*** LISTED RECORDS ***
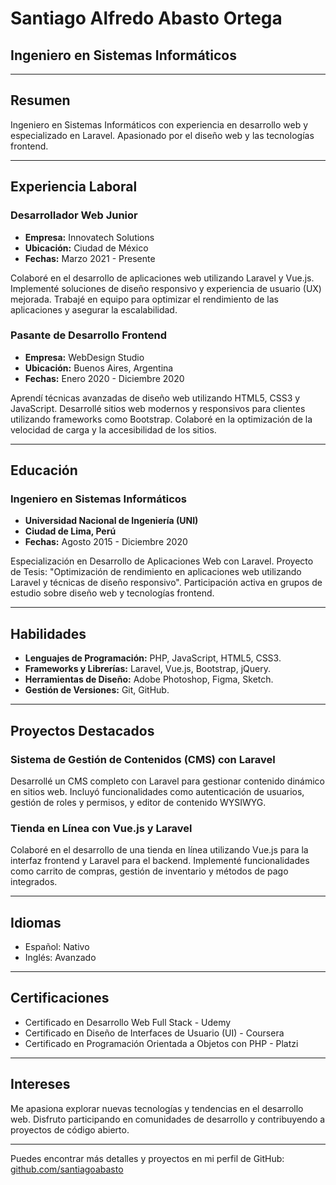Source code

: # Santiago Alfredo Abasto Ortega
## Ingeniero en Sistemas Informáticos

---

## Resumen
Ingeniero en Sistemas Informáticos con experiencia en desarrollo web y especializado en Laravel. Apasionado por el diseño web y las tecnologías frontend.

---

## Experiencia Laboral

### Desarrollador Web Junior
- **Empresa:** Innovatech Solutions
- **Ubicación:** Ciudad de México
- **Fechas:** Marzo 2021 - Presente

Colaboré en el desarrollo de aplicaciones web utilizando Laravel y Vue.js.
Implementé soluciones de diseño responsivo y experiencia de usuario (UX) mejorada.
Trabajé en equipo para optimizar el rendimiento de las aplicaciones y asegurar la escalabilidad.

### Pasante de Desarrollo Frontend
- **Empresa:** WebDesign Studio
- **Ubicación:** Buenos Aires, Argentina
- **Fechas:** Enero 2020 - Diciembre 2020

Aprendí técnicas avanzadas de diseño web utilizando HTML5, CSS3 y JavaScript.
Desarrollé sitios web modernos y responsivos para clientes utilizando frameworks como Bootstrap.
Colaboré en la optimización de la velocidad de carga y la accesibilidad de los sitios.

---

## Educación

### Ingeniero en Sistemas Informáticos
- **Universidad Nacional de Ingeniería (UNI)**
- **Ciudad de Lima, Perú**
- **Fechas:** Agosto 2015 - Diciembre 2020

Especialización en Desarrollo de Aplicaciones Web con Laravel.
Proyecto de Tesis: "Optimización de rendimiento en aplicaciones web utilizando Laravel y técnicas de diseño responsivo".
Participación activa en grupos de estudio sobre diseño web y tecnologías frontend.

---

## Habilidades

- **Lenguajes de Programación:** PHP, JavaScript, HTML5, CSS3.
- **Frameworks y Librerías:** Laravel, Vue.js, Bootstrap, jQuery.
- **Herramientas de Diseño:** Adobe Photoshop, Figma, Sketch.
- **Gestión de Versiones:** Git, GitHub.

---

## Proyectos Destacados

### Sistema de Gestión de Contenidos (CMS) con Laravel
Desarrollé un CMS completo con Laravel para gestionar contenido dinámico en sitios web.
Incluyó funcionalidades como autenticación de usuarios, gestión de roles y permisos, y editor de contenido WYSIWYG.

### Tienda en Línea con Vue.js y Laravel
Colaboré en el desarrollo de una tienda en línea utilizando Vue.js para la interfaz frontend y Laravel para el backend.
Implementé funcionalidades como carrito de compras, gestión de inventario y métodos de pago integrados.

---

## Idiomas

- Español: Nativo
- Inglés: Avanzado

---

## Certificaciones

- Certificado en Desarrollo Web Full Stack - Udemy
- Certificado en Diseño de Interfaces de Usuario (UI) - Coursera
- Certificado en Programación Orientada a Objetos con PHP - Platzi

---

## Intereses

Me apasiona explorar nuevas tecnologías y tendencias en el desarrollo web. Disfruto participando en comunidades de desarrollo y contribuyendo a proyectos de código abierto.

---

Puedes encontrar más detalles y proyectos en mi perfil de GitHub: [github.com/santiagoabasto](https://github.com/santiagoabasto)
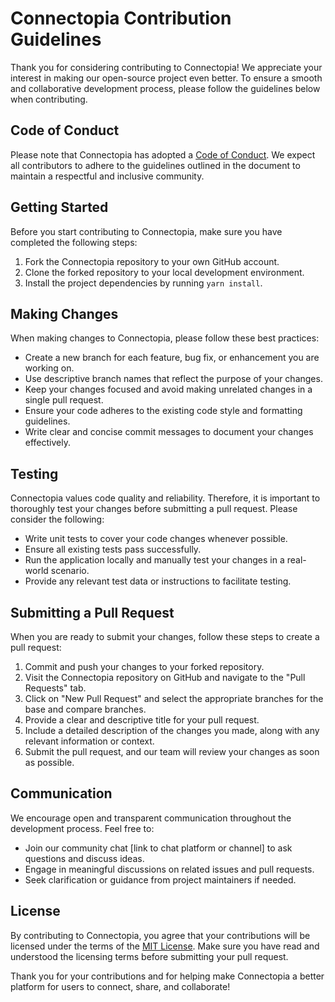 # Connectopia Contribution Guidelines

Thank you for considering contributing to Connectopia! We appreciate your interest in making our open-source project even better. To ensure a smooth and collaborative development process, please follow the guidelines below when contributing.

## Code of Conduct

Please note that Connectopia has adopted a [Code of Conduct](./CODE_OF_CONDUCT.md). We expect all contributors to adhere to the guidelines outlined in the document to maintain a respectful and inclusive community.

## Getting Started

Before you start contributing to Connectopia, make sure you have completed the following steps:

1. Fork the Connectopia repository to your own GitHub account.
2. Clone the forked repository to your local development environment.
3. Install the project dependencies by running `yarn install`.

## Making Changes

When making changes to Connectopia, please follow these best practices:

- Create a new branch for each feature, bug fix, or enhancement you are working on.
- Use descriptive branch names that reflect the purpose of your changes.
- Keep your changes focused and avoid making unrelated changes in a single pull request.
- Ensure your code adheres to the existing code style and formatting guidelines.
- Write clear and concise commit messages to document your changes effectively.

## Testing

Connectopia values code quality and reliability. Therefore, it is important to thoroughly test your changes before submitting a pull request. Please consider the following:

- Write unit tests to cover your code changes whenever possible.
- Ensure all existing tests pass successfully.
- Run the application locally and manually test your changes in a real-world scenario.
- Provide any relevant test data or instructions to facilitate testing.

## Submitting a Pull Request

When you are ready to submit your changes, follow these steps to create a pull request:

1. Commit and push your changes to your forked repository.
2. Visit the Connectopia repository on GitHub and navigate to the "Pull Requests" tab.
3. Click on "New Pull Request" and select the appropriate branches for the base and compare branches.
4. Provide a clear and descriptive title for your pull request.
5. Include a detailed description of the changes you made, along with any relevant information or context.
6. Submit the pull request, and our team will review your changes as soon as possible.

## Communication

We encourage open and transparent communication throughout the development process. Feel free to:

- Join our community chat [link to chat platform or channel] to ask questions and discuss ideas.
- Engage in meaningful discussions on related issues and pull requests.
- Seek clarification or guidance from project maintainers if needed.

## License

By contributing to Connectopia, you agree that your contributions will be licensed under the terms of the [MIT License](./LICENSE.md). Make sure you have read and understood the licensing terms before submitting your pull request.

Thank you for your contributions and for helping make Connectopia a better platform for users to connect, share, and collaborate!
*** End of LISTED RECORDS ***
TASK OBJECTIVE —
Except for the pictures, print the data above exactly.

WRITTEN REPLY —
Source code

: # Santiago Alfredo Abasto Ortega
## Ingeniero en Sistemas Informáticos

---

## Resumen
Ingeniero en Sistemas Informáticos con experiencia en desarrollo web y especializado en Laravel. Apasionado por el diseño web y las tecnologías frontend.

---

## Experiencia Laboral

### Desarrollador Web Junior
- **Empresa:** Innovatech Solutions
- **Ubicación:** Ciudad de México
- **Fechas:** Marzo 2021 - Presente

Colaboré en el desarrollo de aplicaciones web utilizando Laravel y Vue.js.
Implementé soluciones de diseño responsivo y experiencia de usuario (UX) mejorada.
Trabajé en equipo para optimizar el rendimiento de las aplicaciones y asegurar la escalabilidad.

### Pasante de Desarrollo Frontend
- **Empresa:** WebDesign Studio
- **Ubicación:** Buenos Aires, Argentina
- **Fechas:** Enero 2020 - Diciembre 2020

Aprendí técnicas avanzadas de diseño web utilizando HTML5, CSS3 y JavaScript.
Desarrollé sitios web modernos y responsivos para clientes utilizando frameworks como Bootstrap.
Colaboré en la optimización de la velocidad de carga y la accesibilidad de los sitios.

---

## Educación

### Ingeniero en Sistemas Informáticos
- **Universidad Nacional de Ingeniería (UNI)**
- **Ciudad de Lima, Perú**
- **Fechas:** Agosto 2015 - Diciembre 2020

Especialización en Desarrollo de Aplicaciones Web con Laravel.
Proyecto de Tesis: "Optimización de rendimiento en aplicaciones web utilizando Laravel y técnicas de diseño responsivo".
Participación activa en grupos de estudio sobre diseño web y tecnologías frontend.

---

## Habilidades

- **Lenguajes de Programación:** PHP, JavaScript, HTML5, CSS3.
- **Frameworks y Librerías:** Laravel, Vue.js, Bootstrap, jQuery.
- **Herramientas de Diseño:** Adobe Photoshop, Figma, Sketch.
- **Gestión de Versiones:** Git, GitHub.

---

## Proyectos Destacados

### Sistema de Gestión de Contenidos (CMS) con Laravel
Desarrollé un CMS completo con Laravel para gestionar contenido dinámico en sitios web.
Incluyó funcionalidades como autenticación de usuarios, gestión de roles y permisos, y editor de contenido WYSIWYG.

### Tienda en Línea con Vue.js y Laravel
Colaboré en el desarrollo de una tienda en línea utilizando Vue.js para la interfaz frontend y Laravel para el backend.
Implementé funcionalidades como carrito de compras, gestión de inventario y métodos de pago integrados.

---

## Idiomas

- Español: Nativo
- Inglés: Avanzado

---

## Certificaciones

- Certificado en Desarrollo Web Full Stack - Udemy
- Certificado en Diseño de Interfaces de Usuario (UI) - Coursera
- Certificado en Programación Orientada a Objetos con PHP - Platzi

---

## Intereses

Me apasiona explorar nuevas tecnologías y tendencias en el desarrollo web. Disfruto participando en comunidades de desarrollo y contribuyendo a proyectos de código abierto.

---

Puedes encontrar más detalles y proyectos en mi perfil de GitHub: [github.com/santiagoabasto](https://github.com/santiagoabasto)
 # Connectopia Contribution Guidelines

Thank you for considering contributing to Connectopia! We appreciate your interest in making our open-source project even better. To ensure a smooth and collaborative development process, please follow the guidelines below when contributing.

## Code of Conduct

Please note that Connectopia has adopted a [Code of Conduct](./CODE_OF_CONDUCT.md). We expect all contributors to adhere to the guidelines outlined in the document to maintain a respectful and inclusive community.

## Getting Started

Before you start contributing to Connectopia, make sure you have completed the following steps:

1. Fork the Connectopia repository to your own GitHub account.
2. Clone the forked repository to your local development environment.
3. Install the project dependencies by running `yarn install`.

## Making Changes

When making changes to Connectopia, please follow these best practices:

- Create a new branch for each feature, bug fix, or enhancement you are working on.
- Use descriptive branch names that reflect the purpose of your changes.
- Keep your changes focused and avoid making unrelated changes in a single pull request.
- Ensure your code adheres to the existing code style and formatting guidelines.
- Write clear and concise commit messages to document your changes effectively.

## Testing

Connectopia values code quality and reliability. Therefore, it is important to thoroughly test your changes before submitting a pull request. Please consider the following:

- Write unit tests to cover your code changes whenever possible.
- Ensure all existing tests pass successfully.
- Run the application locally and manually test your changes in a real-world scenario.
- Provide any relevant test data or instructions to facilitate testing.

## Submitting a Pull Request

When you are ready to submit your changes, follow these steps to create a pull request:

1. Commit and push your changes to your forked repository.
2. Visit the Connectopia repository on GitHub and navigate to the "Pull Requests" tab.
3. Click on "New Pull Request" and select the appropriate branches for the base and compare branches.
4. Provide a clear and descriptive title for your pull request.
5. Include a detailed description of the changes you made, along with any relevant information or context.
6. Submit the pull request, and our team will review your changes as soon as possible.

## Communication

We encourage open and transparent communication throughout the development process. Feel free to:

- Join our community chat [link to chat platform or channel] to ask questions and discuss ideas.
- Engage in meaningful discussions on related issues and pull requests.
- Seek clarification or guidance from project maintainers if needed.

## License

By contributing to Connectopia, you agree that your contributions will be licensed under the terms of the [MIT License](./LICENSE.md). Make sure you have read and understood the licensing terms before submitting your pull request.

Thank you for your contributions and for helping make Connectopia a better platform for users to connect, share, and collaborate!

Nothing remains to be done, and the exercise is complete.